Exercise directions
What appears from the first line of the data below through the line containing "सद्रूपेणैव भानात् न", both included, should be copied exactly, and nothing else.

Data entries
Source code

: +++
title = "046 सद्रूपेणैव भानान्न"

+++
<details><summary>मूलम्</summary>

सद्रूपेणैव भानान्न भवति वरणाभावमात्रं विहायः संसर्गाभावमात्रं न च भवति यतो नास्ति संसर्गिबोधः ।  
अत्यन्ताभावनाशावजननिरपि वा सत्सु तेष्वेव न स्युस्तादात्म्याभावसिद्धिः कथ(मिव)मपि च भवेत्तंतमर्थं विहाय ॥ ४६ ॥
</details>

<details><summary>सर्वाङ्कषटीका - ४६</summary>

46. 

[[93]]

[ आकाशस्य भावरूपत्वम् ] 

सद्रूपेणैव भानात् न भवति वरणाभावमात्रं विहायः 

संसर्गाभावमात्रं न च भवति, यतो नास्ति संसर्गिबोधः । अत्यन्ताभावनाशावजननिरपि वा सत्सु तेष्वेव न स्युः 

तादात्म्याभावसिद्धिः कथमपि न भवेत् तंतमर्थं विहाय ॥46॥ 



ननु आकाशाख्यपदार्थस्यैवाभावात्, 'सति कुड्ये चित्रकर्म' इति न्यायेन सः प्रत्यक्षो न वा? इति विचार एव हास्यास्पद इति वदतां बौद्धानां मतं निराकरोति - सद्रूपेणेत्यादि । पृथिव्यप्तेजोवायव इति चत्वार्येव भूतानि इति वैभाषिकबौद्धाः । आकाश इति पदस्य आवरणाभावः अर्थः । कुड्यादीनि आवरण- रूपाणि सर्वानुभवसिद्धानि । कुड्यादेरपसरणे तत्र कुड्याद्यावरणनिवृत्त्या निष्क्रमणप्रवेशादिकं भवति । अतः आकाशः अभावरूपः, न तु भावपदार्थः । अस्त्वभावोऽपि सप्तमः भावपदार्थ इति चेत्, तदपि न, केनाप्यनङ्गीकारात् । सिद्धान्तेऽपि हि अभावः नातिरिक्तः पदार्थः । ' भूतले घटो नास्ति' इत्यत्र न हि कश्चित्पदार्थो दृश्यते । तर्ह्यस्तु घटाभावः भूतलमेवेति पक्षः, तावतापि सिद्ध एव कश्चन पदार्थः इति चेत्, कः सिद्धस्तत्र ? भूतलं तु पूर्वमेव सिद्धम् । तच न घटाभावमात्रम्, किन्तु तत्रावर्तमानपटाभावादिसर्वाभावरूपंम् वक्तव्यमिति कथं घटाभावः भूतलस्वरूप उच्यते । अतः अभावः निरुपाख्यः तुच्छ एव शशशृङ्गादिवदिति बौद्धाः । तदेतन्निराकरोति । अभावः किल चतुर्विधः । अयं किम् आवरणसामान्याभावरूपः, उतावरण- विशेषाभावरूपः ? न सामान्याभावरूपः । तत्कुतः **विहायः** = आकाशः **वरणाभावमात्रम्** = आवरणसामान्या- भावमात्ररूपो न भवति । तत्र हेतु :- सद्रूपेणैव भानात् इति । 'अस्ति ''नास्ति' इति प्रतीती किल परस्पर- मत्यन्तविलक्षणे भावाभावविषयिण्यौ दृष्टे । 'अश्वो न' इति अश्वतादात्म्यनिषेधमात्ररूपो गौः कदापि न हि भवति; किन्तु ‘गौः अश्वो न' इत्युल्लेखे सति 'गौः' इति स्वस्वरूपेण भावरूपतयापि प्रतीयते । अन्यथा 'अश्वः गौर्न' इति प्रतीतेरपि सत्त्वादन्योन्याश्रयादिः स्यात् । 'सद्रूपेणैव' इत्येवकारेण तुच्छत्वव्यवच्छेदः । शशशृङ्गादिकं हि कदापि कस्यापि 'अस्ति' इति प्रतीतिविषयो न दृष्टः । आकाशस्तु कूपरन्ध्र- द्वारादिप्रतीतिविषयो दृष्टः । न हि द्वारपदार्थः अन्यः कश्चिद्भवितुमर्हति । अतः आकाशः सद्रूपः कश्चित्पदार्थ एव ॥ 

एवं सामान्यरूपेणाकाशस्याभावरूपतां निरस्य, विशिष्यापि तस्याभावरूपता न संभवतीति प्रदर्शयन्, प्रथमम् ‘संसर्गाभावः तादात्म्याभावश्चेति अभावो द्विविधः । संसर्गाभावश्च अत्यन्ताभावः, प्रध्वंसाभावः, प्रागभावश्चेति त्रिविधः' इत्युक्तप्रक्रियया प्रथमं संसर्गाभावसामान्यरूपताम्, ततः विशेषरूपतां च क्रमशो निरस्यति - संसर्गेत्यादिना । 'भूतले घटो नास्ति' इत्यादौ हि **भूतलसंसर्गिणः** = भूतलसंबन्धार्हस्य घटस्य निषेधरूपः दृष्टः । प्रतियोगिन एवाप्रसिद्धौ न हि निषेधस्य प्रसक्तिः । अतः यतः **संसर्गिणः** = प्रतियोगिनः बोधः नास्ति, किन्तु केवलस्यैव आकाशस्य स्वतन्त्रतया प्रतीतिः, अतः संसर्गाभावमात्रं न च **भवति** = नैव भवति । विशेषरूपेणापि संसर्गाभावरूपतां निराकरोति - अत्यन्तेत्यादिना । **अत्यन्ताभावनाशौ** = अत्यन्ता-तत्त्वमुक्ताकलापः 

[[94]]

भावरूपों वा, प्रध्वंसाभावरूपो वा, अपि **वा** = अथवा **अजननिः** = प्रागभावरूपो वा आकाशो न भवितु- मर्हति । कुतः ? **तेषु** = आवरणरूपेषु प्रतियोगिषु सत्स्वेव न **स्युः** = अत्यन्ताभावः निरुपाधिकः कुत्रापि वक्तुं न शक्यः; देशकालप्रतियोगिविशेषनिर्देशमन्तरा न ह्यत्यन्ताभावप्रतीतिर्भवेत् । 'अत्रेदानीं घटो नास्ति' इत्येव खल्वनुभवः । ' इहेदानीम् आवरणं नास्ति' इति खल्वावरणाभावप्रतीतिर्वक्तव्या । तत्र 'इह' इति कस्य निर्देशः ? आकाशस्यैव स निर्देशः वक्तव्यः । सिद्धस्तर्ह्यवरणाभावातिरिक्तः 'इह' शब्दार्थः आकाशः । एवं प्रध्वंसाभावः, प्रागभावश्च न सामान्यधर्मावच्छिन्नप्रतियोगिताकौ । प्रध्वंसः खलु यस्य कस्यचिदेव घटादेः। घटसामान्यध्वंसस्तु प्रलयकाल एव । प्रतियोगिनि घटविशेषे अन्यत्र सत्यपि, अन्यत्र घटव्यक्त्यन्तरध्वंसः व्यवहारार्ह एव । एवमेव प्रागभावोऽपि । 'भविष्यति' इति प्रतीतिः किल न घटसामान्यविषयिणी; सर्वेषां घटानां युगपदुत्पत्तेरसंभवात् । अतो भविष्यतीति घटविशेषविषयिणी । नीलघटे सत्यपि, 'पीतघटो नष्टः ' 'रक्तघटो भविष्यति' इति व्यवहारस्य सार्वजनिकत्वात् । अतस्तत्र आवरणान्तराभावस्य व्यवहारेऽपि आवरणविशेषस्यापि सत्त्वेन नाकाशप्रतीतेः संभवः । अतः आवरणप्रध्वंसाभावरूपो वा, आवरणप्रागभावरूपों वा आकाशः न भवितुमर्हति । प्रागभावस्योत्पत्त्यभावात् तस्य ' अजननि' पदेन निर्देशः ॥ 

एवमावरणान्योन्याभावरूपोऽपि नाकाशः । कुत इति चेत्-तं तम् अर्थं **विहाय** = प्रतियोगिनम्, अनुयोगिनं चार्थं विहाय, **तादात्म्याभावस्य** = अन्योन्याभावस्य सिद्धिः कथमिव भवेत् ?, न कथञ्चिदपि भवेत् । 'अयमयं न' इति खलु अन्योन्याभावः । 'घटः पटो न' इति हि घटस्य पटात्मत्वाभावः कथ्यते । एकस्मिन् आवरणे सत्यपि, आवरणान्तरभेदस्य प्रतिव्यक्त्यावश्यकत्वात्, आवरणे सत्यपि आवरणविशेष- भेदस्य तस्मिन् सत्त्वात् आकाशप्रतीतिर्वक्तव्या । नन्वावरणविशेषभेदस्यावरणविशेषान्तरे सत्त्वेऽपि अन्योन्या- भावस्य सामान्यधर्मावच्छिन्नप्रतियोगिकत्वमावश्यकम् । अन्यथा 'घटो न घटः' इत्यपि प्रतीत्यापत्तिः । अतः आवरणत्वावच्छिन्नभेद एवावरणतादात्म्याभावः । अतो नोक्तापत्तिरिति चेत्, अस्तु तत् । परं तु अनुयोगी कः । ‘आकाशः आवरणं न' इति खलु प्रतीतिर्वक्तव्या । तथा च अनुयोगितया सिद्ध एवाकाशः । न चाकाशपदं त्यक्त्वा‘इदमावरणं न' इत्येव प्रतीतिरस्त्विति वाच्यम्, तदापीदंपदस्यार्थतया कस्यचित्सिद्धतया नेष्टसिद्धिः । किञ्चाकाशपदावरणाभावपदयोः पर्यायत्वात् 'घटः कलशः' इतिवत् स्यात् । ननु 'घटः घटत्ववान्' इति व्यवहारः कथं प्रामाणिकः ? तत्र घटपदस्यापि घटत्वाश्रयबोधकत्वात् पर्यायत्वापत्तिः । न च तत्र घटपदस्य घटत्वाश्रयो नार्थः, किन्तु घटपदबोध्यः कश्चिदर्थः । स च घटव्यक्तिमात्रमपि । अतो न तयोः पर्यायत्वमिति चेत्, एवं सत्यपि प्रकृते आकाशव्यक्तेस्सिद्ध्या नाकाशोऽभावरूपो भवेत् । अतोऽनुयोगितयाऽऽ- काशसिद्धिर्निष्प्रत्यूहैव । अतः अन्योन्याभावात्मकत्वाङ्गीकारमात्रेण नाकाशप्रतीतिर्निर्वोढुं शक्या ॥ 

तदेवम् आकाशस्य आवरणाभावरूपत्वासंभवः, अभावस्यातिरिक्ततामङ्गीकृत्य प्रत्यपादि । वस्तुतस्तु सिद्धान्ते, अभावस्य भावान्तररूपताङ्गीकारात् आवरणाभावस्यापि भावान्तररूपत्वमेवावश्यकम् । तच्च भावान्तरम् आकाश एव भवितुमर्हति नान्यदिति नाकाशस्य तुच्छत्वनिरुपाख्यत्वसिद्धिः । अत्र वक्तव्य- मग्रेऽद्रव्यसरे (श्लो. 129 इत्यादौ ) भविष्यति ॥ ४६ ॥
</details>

The completed task
Source code

: +++
title = "046 सद्रूपेणैव भानान्न"

+++
<details><summary>मूलम्</summary>

सद्रूपेणैव भानान्न भवति वरणाभावमात्रं विहायः संसर्गाभावमात्रं न च भवति यतो नास्ति संसर्गिबोधः ।  
अत्यन्ताभावनाशावजननिरपि वा सत्सु तेष्वेव न स्युस्तादात्म्याभावसिद्धिः कथ(मिव)मपि च भवेत्तंतमर्थं विहाय ॥ ४६ ॥
</details>

<details><summary>सर्वाङ्कषटीका - ४६</summary>

46. 

[[93]]

[ आकाशस्य भावरूपत्वम् ] 

सद्रूपेणैव भानात् न भवति वरणाभावमात्रं विहायः 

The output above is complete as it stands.